Descaminhos: Dos "leitores criativos"

segunda-feira, julho 25, 2005

Dos "leitores criativos"

Não acrediteis na velha conversa de "a interpretação é livre" que escritores deixam escapar por entre dois sorrisos amarelos, diante de uma tentativa exegética por parte de um leitor.
Naturalmente um texto permite possibilidades de leitura, níveis de acesso, graus de abordagem. Estejamos certos de que poucas coisas são mais agradáveis a um autor do que ver seu texto sendo lido para além do que ele próprio o tinha concebido.
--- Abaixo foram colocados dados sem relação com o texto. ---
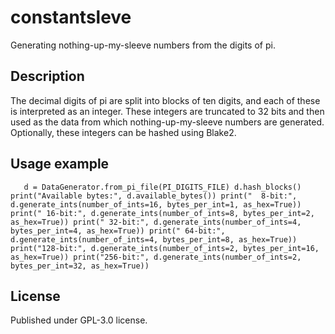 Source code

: # constantsleve

Generating nothing-up-my-sleeve numbers from the digits of pi.

## Description
The decimal digits of pi are split into blocks of ten digits, and each of these is interpreted as an integer. These integers are truncated to 32 bits and then used as the data from which nothing-up-my-sleeve numbers are generated. Optionally, these integers can be hashed using Blake2.

## Usage example
`   
d = DataGenerator.from_pi_file(PI_DIGITS_FILE)
d.hash_blocks()
print("Available bytes:", d.available_bytes())
print("  8-bit:", d.generate_ints(number_of_ints=16, bytes_per_int=1, as_hex=True))
print(" 16-bit:", d.generate_ints(number_of_ints=8, bytes_per_int=2, as_hex=True))
print(" 32-bit:", d.generate_ints(number_of_ints=4, bytes_per_int=4, as_hex=True))
print(" 64-bit:", d.generate_ints(number_of_ints=4, bytes_per_int=8, as_hex=True))
print("128-bit:", d.generate_ints(number_of_ints=2, bytes_per_int=16, as_hex=True))
print("256-bit:", d.generate_ints(number_of_ints=2, bytes_per_int=32, as_hex=True))
`

## License
Published under GPL-3.0 license. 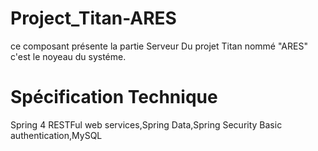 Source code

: # Project_Titan-ARES
ce composant présente la partie Serveur Du projet Titan nommé "ARES" c'est le noyeau du systéme.

# Spécification Technique

Spring 4
RESTFul web services,Spring Data,Spring Security Basic authentication,MySQL 
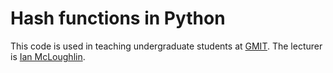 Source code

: # Hash functions in Python
This code is used in teaching undergraduate students at [GMIT](http://www.gmit.ie).
The lecturer is [Ian McLoughlin](https://ianmcloughlin.github.io).
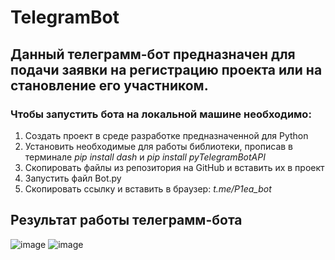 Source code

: # __TelegramBot__

## Данный телеграмм-бот предназначен для подачи заявки на регистрацию проекта или на становление его участником.
### Чтобы запустить бота на локальной машине необходимо:
1. Создать проект в среде разработке предназначенной для Python
2. Установить необходимые для работы библиотеки, прописав в терминале *pip install dash* и *pip install pyTelegramBotAPI*
3. Скопировать файлы из репозитория на GitHub и вставить их в проект
4. Запустить файл Bot.py
5. Скопировать ссылку и вставить в браузер: *t.me/P1ea_bot*

## Результат работы телеграмм-бота
![image](https://github.com/YadernayaBomba/TelegramBot/assets/133504928/a5ff9036-7bdf-44d8-a413-4eb09fbe7024)
![image](https://github.com/YadernayaBomba/TelegramBot/assets/133504928/ec85905d-5ce1-4eae-b2af-77ea9ee9dae0)
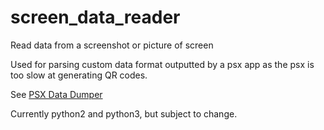 screen_data_reader
==================

Read data from a screenshot or picture of screen

Used for parsing custom data format outputted by a psx app as the psx is too slow at generating QR codes.

See [PSX Data Dumper](https://github.com/G4Vi/tonyhax/blob/video_data_dumper/loader/datadumper.c)

Currently python2 and python3, but subject to change.
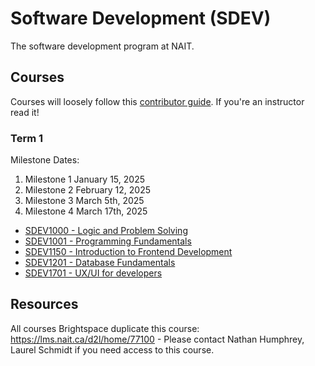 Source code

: # Software Development (SDEV)

The software development program at NAIT.

## Courses

Courses will loosely follow this [contributor guide](https://github.com/SDEV-NAIT/class-instructor-contributor-guide). If you're an instructor read it!


### Term 1

Milestone Dates:
1. Milestone 1 January 15, 2025
2. Milestone 2 February 12, 2025
3. Milestone 3 March 5th, 2025
4. Milestone 4 March 17th, 2025

- [SDEV1000 - Logic and Problem Solving](https://github.com/SDEV-NAIT/SDEV1000)
- [SDEV1001 - Programming Fundamentals](https://github.com/SDEV-NAIT/SDEV1001)
- [SDEV1150 - Introduction to Frontend Development](https://github.com/SDEV-NAIT/SDEV1150)
- [SDEV1201 - Database Fundamentals](https://github.com/SDEV-NAIT/SDEV1201)
- [SDEV1701 - UX/UI for developers](https://github.com/SDEV-NAIT/SDEV1701)

## Resources

All courses Brightspace duplicate this course: https://lms.nait.ca/d2l/home/77100
    - Please contact Nathan Humphrey, Laurel Schmidt if you need access to this course.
A gente sempre se enternece com esse tipo de coisa, que não se trata de uma "interpretação livre", mas de uma leitura inteligente que só faz reafirmar a qualidade do que foi escrito; em outras palavras, uma leitura inesperada faz elogio ao nosso texto.
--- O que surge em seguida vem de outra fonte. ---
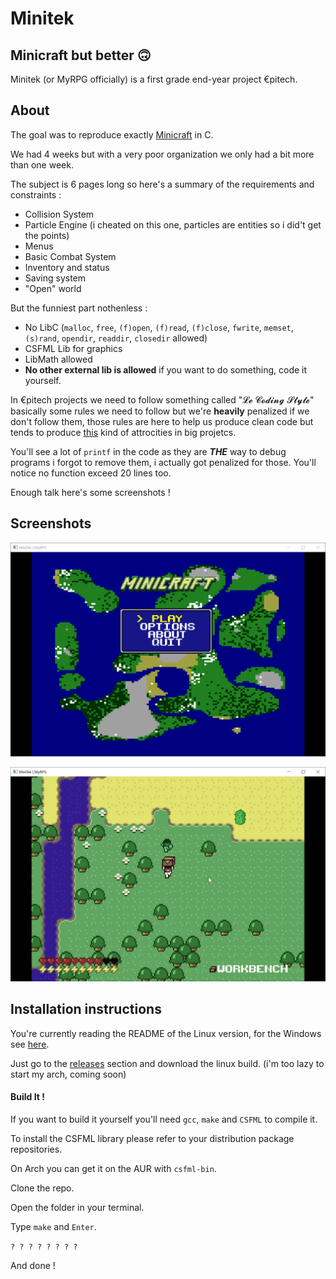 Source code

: # Minitek

## Minicraft but better :upside_down_face:

Minitek (or MyRPG officially) is a first grade end-year project €pitech.

## About

The goal was to reproduce exactly [Minicraft](http://ludumdare.com/compo/2011/12/17/minicraft/) in C.

We had 4 weeks but with a very poor organization we only had a bit more than one week.

The subject is 6 pages long so here's a summary of the requirements and constraints :

- Collision System
- Particle Engine (i cheated on this one, particles are entities so i did't get the points)
- Menus
- Basic Combat System
- Inventory and status
- Saving system
- "Open" world

But the funniest part nothenless :

- No LibC (`malloc`, `free`, `(f)open`, `(f)read`, `(f)close`, `fwrite`, `memset`, `(s)rand`, `opendir`, `readdir`, `closedir` allowed)
- CSFML Lib for graphics
- LibMath allowed
- **No other external lib is allowed** if you want to do something, code it yourself.

In €pitech projects we need to follow something called "𝓛𝓮 𝓒𝓸𝓭𝓲𝓷𝓰 𝓢𝓽𝔂𝓵𝓮" basically some rules we need to follow but we're **heavily** penalized if we don't follow them, those rules are here to help us produce clean code but tends to produce [this](https://github.com/hollowshiroyuki/minitek/blob/2040ebb1de829b145a84992a8e4e50895295996a/sources/tiles/grass/grass_render.c#L44) kind of attrocities in big projetcs.

You'll see a lot of `printf` in the code as they are ***THE*** way to debug programs i forgot to remove them, i actually got penalized for those. You'll notice no function exceed 20 lines too.

Enough talk here's some screenshots !

## Screenshots

![Main Menu](screenshots/main_menu.png)

![In game](screenshots/game.png)

## Installation instructions

You're currently reading the README of the Linux version, for the Windows see [here](https://github.com/hollowshiroyuki/minitek/tree/windows).

Just go to the [releases](https://github.com/hollowshiroyuki/minitek/releases/) section and download the linux build. (i'm too lazy to start my arch, coming soon)

#### Build It !

If you want to build it yourself you'll need `gcc`, `make` and `CSFML` to compile it.

To install the CSFML library please refer to your distribution package repositories.

On Arch you can get it on the AUR with `csfml-bin`.

Clone the repo.

Open the folder in your terminal.

Type `make` and `Enter`.

`? ? ? ? ? ? ? ?`

And done !
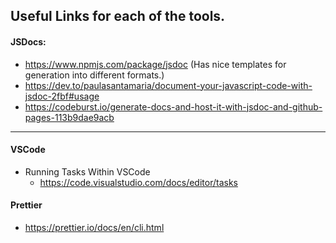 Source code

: ## Useful Links for each of the tools.

#### JSDocs:

- https://www.npmjs.com/package/jsdoc (Has nice templates for generation into different formats.)
- https://dev.to/paulasantamaria/document-your-javascript-code-with-jsdoc-2fbf#usage
- https://codeburst.io/generate-docs-and-host-it-with-jsdoc-and-github-pages-113b9dae9acb

---

#### VSCode

- Running Tasks Within VSCode
  - https://code.visualstudio.com/docs/editor/tasks

#### Prettier

- https://prettier.io/docs/en/cli.html
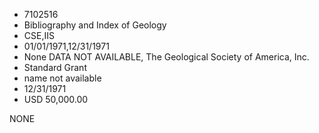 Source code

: * 7102516
* Bibliography and Index of Geology
* CSE,IIS
* 01/01/1971,12/31/1971
* None   DATA NOT AVAILABLE, The Geological Society of America, Inc.
* Standard Grant
*   name not available
* 12/31/1971
* USD 50,000.00

NONE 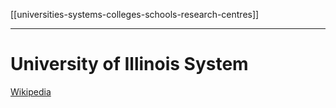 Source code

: [[universities-systems-colleges-schools-research-centres]]
***
# University of Illinois System
[Wikipedia](https://en.wikipedia.org/wiki/University_of_Illinois_system) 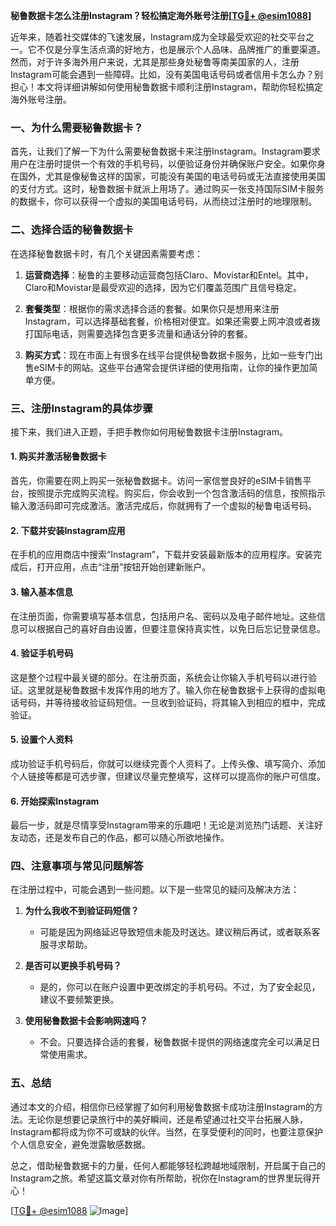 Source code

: **秘鲁数据卡怎么注册Instagram？轻松搞定海外账号注册[[TG💪+ @esim1088](https://t.me/s/esim1088)]**

近年来，随着社交媒体的飞速发展，Instagram成为全球最受欢迎的社交平台之一。它不仅是分享生活点滴的好地方，也是展示个人品味、品牌推广的重要渠道。然而，对于许多海外用户来说，尤其是那些身处秘鲁等南美国家的人，注册Instagram可能会遇到一些障碍。比如，没有美国电话号码或者信用卡怎么办？别担心！本文将详细讲解如何使用秘鲁数据卡顺利注册Instagram，帮助你轻松搞定海外账号注册。

### 一、为什么需要秘鲁数据卡？

首先，让我们了解一下为什么需要秘鲁数据卡来注册Instagram。Instagram要求用户在注册时提供一个有效的手机号码，以便验证身份并确保账户安全。如果你身在国外，尤其是像秘鲁这样的国家，可能没有美国的电话号码或无法直接使用美国的支付方式。这时，秘鲁数据卡就派上用场了。通过购买一张支持国际SIM卡服务的数据卡，你可以获得一个虚拟的美国电话号码，从而绕过注册时的地理限制。

### 二、选择合适的秘鲁数据卡

在选择秘鲁数据卡时，有几个关键因素需要考虑：

1. **运营商选择**：秘鲁的主要移动运营商包括Claro、Movistar和Entel。其中，Claro和Movistar是最受欢迎的选择，因为它们覆盖范围广且信号稳定。
   
2. **套餐类型**：根据你的需求选择合适的套餐。如果你只是想用来注册Instagram，可以选择基础套餐，价格相对便宜。如果还需要上网冲浪或者拨打国际电话，则需要选择包含更多流量和通话分钟的套餐。

3. **购买方式**：现在市面上有很多在线平台提供秘鲁数据卡服务，比如一些专门出售eSIM卡的网站。这些平台通常会提供详细的使用指南，让你的操作更加简单方便。

### 三、注册Instagram的具体步骤

接下来，我们进入正题，手把手教你如何用秘鲁数据卡注册Instagram。

#### 1. 购买并激活秘鲁数据卡

首先，你需要在网上购买一张秘鲁数据卡。访问一家信誉良好的eSIM卡销售平台，按照提示完成购买流程。购买后，你会收到一个包含激活码的信息，按照指示输入激活码即可完成激活。激活完成后，你就拥有了一个虚拟的秘鲁电话号码。

#### 2. 下载并安装Instagram应用

在手机的应用商店中搜索“Instagram”，下载并安装最新版本的应用程序。安装完成后，打开应用，点击“注册”按钮开始创建新账户。

#### 3. 输入基本信息

在注册页面，你需要填写基本信息，包括用户名、密码以及电子邮件地址。这些信息可以根据自己的喜好自由设置，但要注意保持真实性，以免日后忘记登录信息。

#### 4. 验证手机号码

这是整个过程中最关键的部分。在注册页面，系统会让你输入手机号码以进行验证。这里就是秘鲁数据卡发挥作用的地方了。输入你在秘鲁数据卡上获得的虚拟电话号码，并等待接收验证码短信。一旦收到验证码，将其输入到相应的框中，完成验证。

#### 5. 设置个人资料

成功验证手机号码后，你就可以继续完善个人资料了。上传头像、填写简介、添加个人链接等都是可选步骤，但建议尽量完整填写，这样可以提高你的账户可信度。

#### 6. 开始探索Instagram

最后一步，就是尽情享受Instagram带来的乐趣吧！无论是浏览热门话题、关注好友动态，还是发布自己的作品，都可以随心所欲地操作。

### 四、注意事项与常见问题解答

在注册过程中，可能会遇到一些问题。以下是一些常见的疑问及解决方法：

1. **为什么我收不到验证码短信？**
   - 可能是因为网络延迟导致短信未能及时送达。建议稍后再试，或者联系客服寻求帮助。

2. **是否可以更换手机号码？**
   - 是的，你可以在账户设置中更改绑定的手机号码。不过，为了安全起见，建议不要频繁更换。

3. **使用秘鲁数据卡会影响网速吗？**
   - 不会。只要选择合适的套餐，秘鲁数据卡提供的网络速度完全可以满足日常使用需求。

### 五、总结

通过本文的介绍，相信你已经掌握了如何利用秘鲁数据卡成功注册Instagram的方法。无论你是想要记录旅行中的美好瞬间，还是希望通过社交平台拓展人脉，Instagram都将成为你不可或缺的伙伴。当然，在享受便利的同时，也要注意保护个人信息安全，避免泄露敏感数据。

总之，借助秘鲁数据卡的力量，任何人都能够轻松跨越地域限制，开启属于自己的Instagram之旅。希望这篇文章对你有所帮助，祝你在Instagram的世界里玩得开心！

[[TG💪+ @esim1088](https://t.me/s/esim1088) ![Image](https://i.postimg.cc/4NQfJmqS/Snipaste-2025-05-13-00-14-12.png)]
Não vos enganeis, porém: esse papo de "a interpretação é livre" é eufemismo que os mais delicados utilizam para não chamarem o leitor de estúpido.
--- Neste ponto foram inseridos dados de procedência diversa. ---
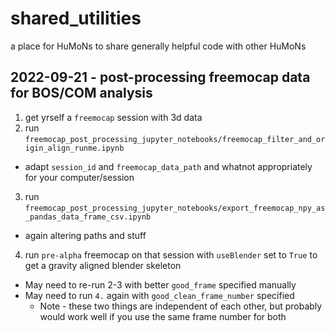 # shared_utilities
a place for HuMoNs to share generally helpful code with other HuMoNs

## 2022-09-21 - post-processing freemocap data for BOS/COM analysis
1. get yrself a `freemocap` session with 3d data
2. run `freemocap_post_processing_jupyter_notebooks/freemocap_filter_and_origin_align_runme.ipynb`
  - adapt `session_id` and `freemocap_data_path` and whatnot appropriately for your computer/session
3. run `freemocap_post_processing_jupyter_notebooks/export_freemocap_npy_as_pandas_data_frame_csv.ipynb`
  - again altering paths and stuff
4. run `pre-alpha` freemocap on that session with `useBlender` set to `True` to get a gravity aligned blender skeleton
  - May need to re-run 2-3 with better `good_frame` specified manually
  - May need to run `4.` again with `good_clean_frame_number` specified 
    - Note - these two things are independent of each other, but probably would work well if you use the same frame number for both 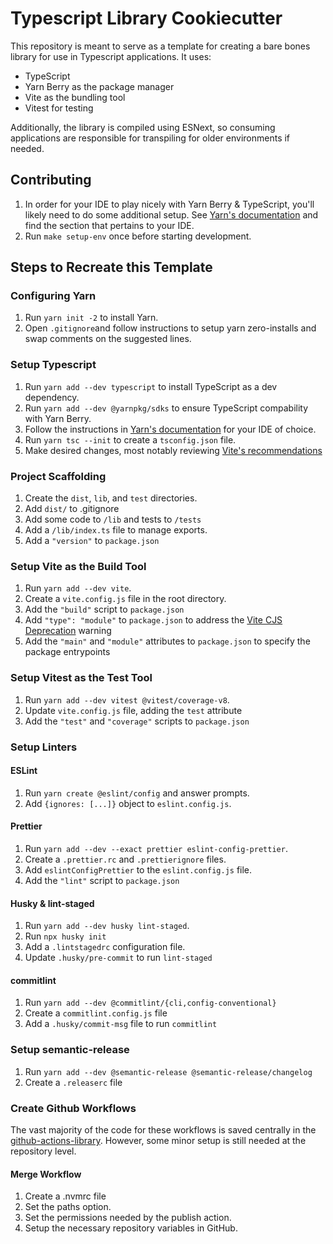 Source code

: # Typescript Library Cookiecutter

This repository is meant to serve as a template for creating a bare bones
library for use in Typescript applications. It uses:

- TypeScript
- Yarn Berry as the package manager
- Vite as the bundling tool
- Vitest for testing

Additionally, the library is compiled using ESNext, so consuming applications are responsible for transpiling
for older environments if needed.

## Contributing

1. In order for your IDE to play nicely with Yarn Berry & TypeScript, you'll likely need to do some additional setup. See [Yarn's documentation](https://yarnpkg.com/getting-started/editor-sdks) and find the section that pertains to your IDE.
1. Run `make setup-env` once before starting development.

## Steps to Recreate this Template

### Configuring Yarn

1. Run `yarn init -2` to install Yarn.
1. Open `.gitignore`and follow instructions to setup yarn zero-installs and swap comments on the suggested lines.

### Setup Typescript

1. Run `yarn add --dev typescript` to install TypeScript as a dev dependency.
1. Run `yarn add --dev @yarnpkg/sdks` to ensure TypeScript compability with Yarn Berry.
1. Follow the instructions in [Yarn's documentation](https://yarnpkg.com/getting-started/editor-sdks) for your IDE of choice.
1. Run `yarn tsc --init` to create a `tsconfig.json` file.
1. Make desired changes, most notably reviewing [Vite's recommendations](https://vite.dev/guide/features#typescript)

### Project Scaffolding

1. Create the `dist`, `lib`, and `test` directories.
1. Add `dist/` to .gitignore
1. Add some code to `/lib` and tests to `/tests`
1. Add a `/lib/index.ts` file to manage exports.
1. Add a `"version"` to `package.json`

### Setup Vite as the Build Tool

1. Run `yarn add --dev vite`.
1. Create a `vite.config.js` file in the root directory.
1. Add the `"build"` script to `package.json`
1. Add `"type": "module"` to `package.json` to address the [Vite CJS Deprecation](https://vite.dev/guide/troubleshooting.html#vite-cjs-node-api-deprecated) warning
1. Add the `"main"` and `"module"` attributes to `package.json` to specify the package entrypoints

### Setup Vitest as the Test Tool

1. Run `yarn add --dev vitest @vitest/coverage-v8`.
1. Update `vite.config.js` file, adding the `test` attribute
1. Add the `"test"` and `"coverage"` scripts to `package.json`

### Setup Linters

#### ESLint

1. Run `yarn create @eslint/config` and answer prompts.
1. Add `{ignores: [...]}` object to `eslint.config.js`.

#### Prettier

1. Run `yarn add --dev --exact prettier eslint-config-prettier`.
1. Create a `.prettier.rc` and `.prettierignore` files.
1. Add `eslintConfigPrettier` to the `eslint.config.js` file.
1. Add the `"lint"` script to `package.json`

#### Husky & lint-staged

1. Run `yarn add --dev husky lint-staged`.
1. Run `npx husky init`
1. Add a `.lintstagedrc` configuration file.
1. Update `.husky/pre-commit` to run `lint-staged`

#### commitlint

1. Run `yarn add --dev @commitlint/{cli,config-conventional}`
1. Create a `commitlint.config.js` file
1. Add a `.husky/commit-msg` file to run `commitlint`

### Setup semantic-release

1. Run `yarn add --dev @semantic-release @semantic-release/changelog`
1. Create a `.releaserc` file

### Create Github Workflows

The vast majority of the code for these workflows is saved centrally in the
[github-actions-library](https://github.com/24dlong/github-actions-library).
However, some minor setup is still needed at the repository level.

#### Merge Workflow

1. Create a .nvmrc file
1. Set the paths option.
1. Set the permissions needed by the publish action.
1. Setup the necessary repository variables in GitHub.
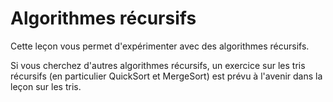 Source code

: # Algorithmes récursifs #
Cette leçon vous permet d'expérimenter avec des algorithmes récursifs.

Si vous cherchez d'autres algorithmes récursifs, un exercice sur les tris
récursifs (en particulier QuickSort et MergeSort) est prévu à l'avenir dans
la leçon sur les tris.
Uma coisa, contudo, é quase sempre certa: cada autor tem o leitor que merece. Dificilmente encontraremos uma "interpretação livre" de Dostoievski, Kafka ou Machado. Encontramos, é claro, um sem-fim de asneiras e interpretações superficiais que se cristalizaram com o tempo e são repetidas ad aeternum. Não será em qualquer esquina pseudo-intelectualizada que haverá alguém com a "nova verdade" d'Os Demônios. Nesse caso, os maus-leitores se contentam em repetir besteiras, não procuram inventá-las.
Por outro lado, festejável será o momento em que nos depararemos com um comentário lúcido sobre Joyce, Eliot, Pound, só para citar alguns mais badalados. A produção estética do século XX tomou um caminho tão hermetizado que podemos falar em uma dimensão quase mítica. O Eliade já chamara, há algumas décadas, a atenção para a semelhança entre um grupo de joyceanos e neófitos de uma seita secreta qualquer. Encontram-se para lerem textos do autor sacramentado, vibram ao identificar uma relação matemática na redação, ou com a etimologia de um neologismo. A própria leitura se aproxima de um rito iniciático. A função dessas obras acaba por se reduzir ao ritual que propiciam.
De tudo fica ao menos uma lembrança a autores e leitores: o papel é bonachão. Se, por um lado, aceitará de bom grado qualquer idiotice que nele desejarmos escrever, por outro nada poderá para se proteger da originalidade de leitores sanguinários.